KARAWANG, Karawangchannel.com – Puluhan rumah di Kabupaten Karawang dilaporkan hancur atau mengalami kerusakan berat hingga tidak layak huni akibat bencana cuaca ekstrem yang terjadi sejak Desember 2025 hingga awal 2026.
Pelaksana Tugas (Plt) Kepala Dinas Perumahan Rakyat dan Kawasan Permukiman (DPRKP) Kabupaten Karawang, Asep Hazar, mengatakan dari sejumlah laporan yang masuk, pihaknya telah melakukan perbaikan terhadap 22 rumah yang mengalami kerusakan paling parah.
“Total laporan ada puluhan, yang 22 rumah kita perbaiki langsung karena kondisinya darurat. Semuanya rusak akibat bencana,” kata Asep di Plaza Pemda Karawang, Rabu (21/1/2026) petang.
Menurutnya, puluhan rumah yang diperbaiki tersebut tersebar di 12 kecamatan, yakni Kutawaluya, Telagasari, Rawamerta, Tirtajaya, Cibuaya, Banyusari, Batujaya, Telukjambe Timur, Cilebar, Jayakerta, dan Cilamaya Kulon.
Asep menjelaskan kerusakan rumah dipicu berbagai bencana seperti banjir, angin kencang, hingga hujan ekstrem yang menyebabkan bangunan ambruk.
“Untuk saat ini 10 unit rumah dalam proses pembangunan, sementara 12 unit lainnya masih menunggu material,” ujarnya.
Ia menargetkan seluruh proses perbaikan dapat selesai dalam waktu 14 hingga 20 hari, tergantung kondisi cuaca serta jarak distribusi material ke lokasi pembangunan.
“Rata-rata kita selesaikan dua minggu. Targetnya semua selesai dalam 14 sampai 20 hari.

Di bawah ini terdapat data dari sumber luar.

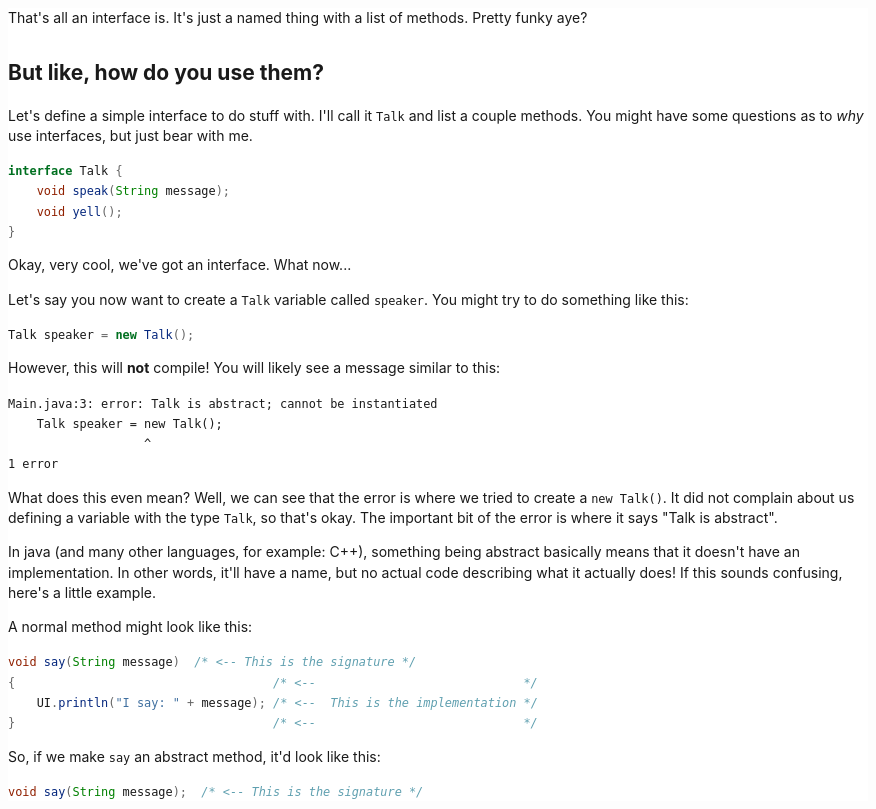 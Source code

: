 That's all an interface is. It's just a named thing with a list of
methods. Pretty funky aye?

## But like, how do you use them?

Let's define a simple interface to do stuff with. I'll call it `Talk` and
list a couple methods. You might have some questions as to *why* use
interfaces, but just bear with me.

```java
interface Talk {
    void speak(String message);
    void yell();
}
```

Okay, very cool, we've got an interface. What now...

Let's say you now want to create a `Talk` variable called `speaker`. You might
try to do something like this:

```java
Talk speaker = new Talk();
```

However, this will **not** compile! You will likely see a message similar to
this:

```terminal
Main.java:3: error: Talk is abstract; cannot be instantiated
    Talk speaker = new Talk();
                   ^
1 error
```

What does this even mean? Well, we can see that the error is where we tried to
create a `new Talk()`. It did not complain about us defining a variable with
the type `Talk`, so that's okay. The important bit of the error is where it
says "Talk is abstract".

In java (and many other languages, for example: C++), something being abstract
basically means that it doesn't have an implementation. In other words, it'll
have a name, but no actual code describing what it actually does! If this
sounds confusing, here's a little example.

A normal method might look like this:

```java
void say(String message)  /* <-- This is the signature */
{                                    /* <--                             */
    UI.println("I say: " + message); /* <--  This is the implementation */
}                                    /* <--                             */
```

So, if we make `say` an abstract method, it'd look like this:

```java
void say(String message);  /* <-- This is the signature */
```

Jadi sebelum Ramadan pada Februari nanti seluruhnya sudah rampung,” katanya.
Asep menambahkan, rumah layak huni yang dibangun memiliki luas sekitar 30 meter persegi sesuai alokasi anggaran yang tersedia.
Sementara itu, bagi masyarakat terdampak bencana yang ingin mengajukan bantuan perbaikan rumah, proses pengajuan dapat dilakukan melalui aparat desa setempat.
“Biasanya masyarakat yang terdampak bencana sudah terdata oleh Satgas BPBD. Namun pengajuan mandiri juga bisa dilakukan melalui aparat desa,” pungkasnya.